To extract this information we will use 3 regex tools.

  1. type=(.*)subj
  2. word1=(.+)\spos
  3. priorpolarity=(.*)

Then we have to assign values to find out the sentiment score. I have given weak words a value of 0.5 and strong words 1 using a formula tool.

There are neutral words and both words, but I will choose to ignore them (as I would give them a score of 0 anyway)

Next a formula to give the negative words a negative value.

Step 3 – Join the sentiment scores with the words in your data

These are 3 rows of the Pitchfork data:

We need to extract each word from those rows into new rows.

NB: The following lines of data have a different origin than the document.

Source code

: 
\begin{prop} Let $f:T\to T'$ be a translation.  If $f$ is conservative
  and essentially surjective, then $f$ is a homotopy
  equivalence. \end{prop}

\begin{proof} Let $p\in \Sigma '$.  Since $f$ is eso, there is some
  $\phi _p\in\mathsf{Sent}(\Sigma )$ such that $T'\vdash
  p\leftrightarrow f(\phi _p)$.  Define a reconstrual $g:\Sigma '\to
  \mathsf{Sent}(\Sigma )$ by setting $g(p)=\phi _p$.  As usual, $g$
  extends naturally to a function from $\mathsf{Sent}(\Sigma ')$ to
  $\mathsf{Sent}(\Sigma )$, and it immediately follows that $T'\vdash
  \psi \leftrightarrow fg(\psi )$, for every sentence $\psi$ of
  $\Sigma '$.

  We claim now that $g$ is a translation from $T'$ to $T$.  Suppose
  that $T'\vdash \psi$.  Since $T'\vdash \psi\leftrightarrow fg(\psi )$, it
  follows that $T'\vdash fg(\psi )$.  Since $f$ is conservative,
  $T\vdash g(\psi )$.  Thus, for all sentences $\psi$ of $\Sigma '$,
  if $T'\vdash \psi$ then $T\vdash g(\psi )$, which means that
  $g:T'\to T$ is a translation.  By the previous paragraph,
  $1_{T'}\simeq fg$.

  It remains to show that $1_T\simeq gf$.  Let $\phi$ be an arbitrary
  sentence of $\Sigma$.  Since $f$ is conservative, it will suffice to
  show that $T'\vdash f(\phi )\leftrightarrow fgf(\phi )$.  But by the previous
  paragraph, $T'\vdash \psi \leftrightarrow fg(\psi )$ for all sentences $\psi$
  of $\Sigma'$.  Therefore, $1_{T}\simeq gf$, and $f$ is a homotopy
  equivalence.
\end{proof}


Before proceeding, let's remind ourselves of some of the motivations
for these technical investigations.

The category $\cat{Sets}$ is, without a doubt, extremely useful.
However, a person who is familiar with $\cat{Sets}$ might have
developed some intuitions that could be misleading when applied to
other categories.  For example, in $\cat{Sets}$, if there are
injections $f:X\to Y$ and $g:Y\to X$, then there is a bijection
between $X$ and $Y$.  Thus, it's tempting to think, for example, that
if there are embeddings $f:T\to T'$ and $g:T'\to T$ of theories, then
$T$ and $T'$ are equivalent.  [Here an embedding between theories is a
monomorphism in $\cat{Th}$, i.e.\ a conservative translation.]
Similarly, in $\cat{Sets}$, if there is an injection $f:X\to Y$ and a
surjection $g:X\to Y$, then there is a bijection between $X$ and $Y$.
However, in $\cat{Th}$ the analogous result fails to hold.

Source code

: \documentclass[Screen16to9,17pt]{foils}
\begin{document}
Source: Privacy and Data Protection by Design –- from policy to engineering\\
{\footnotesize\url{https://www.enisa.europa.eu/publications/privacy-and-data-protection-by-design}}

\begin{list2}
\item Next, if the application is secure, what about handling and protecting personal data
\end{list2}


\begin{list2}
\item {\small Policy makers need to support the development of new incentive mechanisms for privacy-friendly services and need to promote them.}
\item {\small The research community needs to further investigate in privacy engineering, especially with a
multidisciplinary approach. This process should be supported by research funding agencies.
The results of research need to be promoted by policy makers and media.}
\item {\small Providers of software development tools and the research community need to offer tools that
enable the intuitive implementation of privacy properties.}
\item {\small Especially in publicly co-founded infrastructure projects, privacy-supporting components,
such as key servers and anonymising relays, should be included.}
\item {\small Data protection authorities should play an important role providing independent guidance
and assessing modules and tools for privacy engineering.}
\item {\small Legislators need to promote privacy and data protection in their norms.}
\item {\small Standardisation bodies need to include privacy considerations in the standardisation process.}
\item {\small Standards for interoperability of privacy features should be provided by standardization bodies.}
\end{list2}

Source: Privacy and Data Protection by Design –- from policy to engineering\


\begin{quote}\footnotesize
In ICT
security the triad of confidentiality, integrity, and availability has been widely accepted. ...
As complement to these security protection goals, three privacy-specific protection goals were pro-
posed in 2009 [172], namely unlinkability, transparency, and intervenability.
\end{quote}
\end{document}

We can do with with a text to column tool when setting to to ‘Rows’ followed by a data cleaning to to make the works lower case (as joins in Alteryx are case sensitive) .

After joining the data we have each reveiw with each word and its sentiment score:

Following that step we need to summarise the sentiment score all of the words for each review.

Resulting in each Review with a total sentiment score

Step 4 – Additional Sentiment adjustment

After reaching this point you can make additional calculations to make the score more valid.

For example the review had different number of words, so those with more words tended to have a higher score.

I divided the socre by number of words, then calculated the score to be relative from 0 to 10, so I could easily compare the sentiment with the score with both being 0 to 10.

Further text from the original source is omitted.